**Work instructions**.
Only one stretch of the records below is wanted: the lines from the one holding "- matplotlib" through the one holding "- **Copilot** (Assistente de programação AI)". Return it exactly, both ends included.

Content starts

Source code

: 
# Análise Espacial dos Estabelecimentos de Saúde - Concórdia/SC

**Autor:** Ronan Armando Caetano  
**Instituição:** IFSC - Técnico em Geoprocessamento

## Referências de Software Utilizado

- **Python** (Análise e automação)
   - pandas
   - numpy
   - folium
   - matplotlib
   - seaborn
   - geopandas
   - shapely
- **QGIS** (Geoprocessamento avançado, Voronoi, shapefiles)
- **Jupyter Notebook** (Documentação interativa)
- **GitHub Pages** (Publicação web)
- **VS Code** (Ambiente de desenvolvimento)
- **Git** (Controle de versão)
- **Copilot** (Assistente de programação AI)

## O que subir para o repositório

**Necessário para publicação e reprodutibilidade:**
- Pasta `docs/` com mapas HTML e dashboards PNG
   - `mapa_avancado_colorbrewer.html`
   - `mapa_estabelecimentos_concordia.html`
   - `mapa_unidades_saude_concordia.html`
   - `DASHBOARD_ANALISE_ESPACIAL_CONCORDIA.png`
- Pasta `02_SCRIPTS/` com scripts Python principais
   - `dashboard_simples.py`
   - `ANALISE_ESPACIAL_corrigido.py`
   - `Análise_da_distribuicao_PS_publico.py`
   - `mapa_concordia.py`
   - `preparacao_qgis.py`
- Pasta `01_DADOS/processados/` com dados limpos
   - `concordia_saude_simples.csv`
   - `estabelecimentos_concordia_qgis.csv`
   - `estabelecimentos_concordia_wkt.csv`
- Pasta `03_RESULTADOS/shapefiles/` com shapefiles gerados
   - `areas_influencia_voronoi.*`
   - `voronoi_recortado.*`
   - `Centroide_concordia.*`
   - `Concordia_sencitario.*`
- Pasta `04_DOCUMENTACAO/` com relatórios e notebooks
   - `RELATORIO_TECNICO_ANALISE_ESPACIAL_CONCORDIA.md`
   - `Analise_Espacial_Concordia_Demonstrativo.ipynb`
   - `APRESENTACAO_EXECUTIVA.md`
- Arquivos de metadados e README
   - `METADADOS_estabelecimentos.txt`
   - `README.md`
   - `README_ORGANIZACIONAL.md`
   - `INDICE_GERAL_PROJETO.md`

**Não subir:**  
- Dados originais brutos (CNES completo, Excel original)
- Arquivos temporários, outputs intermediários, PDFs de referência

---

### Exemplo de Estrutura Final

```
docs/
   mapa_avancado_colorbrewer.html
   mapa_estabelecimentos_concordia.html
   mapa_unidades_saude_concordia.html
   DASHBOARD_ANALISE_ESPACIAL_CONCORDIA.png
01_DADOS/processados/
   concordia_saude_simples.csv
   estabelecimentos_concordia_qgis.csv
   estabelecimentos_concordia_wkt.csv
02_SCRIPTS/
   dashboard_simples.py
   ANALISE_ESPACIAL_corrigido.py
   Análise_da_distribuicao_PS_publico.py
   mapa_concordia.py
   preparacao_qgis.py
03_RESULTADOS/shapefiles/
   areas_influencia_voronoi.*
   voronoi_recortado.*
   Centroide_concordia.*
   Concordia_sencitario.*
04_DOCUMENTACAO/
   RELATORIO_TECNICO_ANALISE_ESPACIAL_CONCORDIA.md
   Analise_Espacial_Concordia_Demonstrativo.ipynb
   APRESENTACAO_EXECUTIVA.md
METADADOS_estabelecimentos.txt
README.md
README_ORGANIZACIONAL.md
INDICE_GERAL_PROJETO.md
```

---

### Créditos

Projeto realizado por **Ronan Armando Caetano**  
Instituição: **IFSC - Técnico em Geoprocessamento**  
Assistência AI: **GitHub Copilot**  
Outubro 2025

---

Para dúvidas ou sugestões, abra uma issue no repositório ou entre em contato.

Content ends

**Solution**.
   - matplotlib
   - seaborn
   - geopandas
   - shapely
- **QGIS** (Geoprocessamento avançado, Voronoi, shapefiles)
- **Jupyter Notebook** (Documentação interativa)
- **GitHub Pages** (Publicação web)
- **VS Code** (Ambiente de desenvolvimento)
- **Git** (Controle de versão)
- **Copilot** (Assistente de programação AI)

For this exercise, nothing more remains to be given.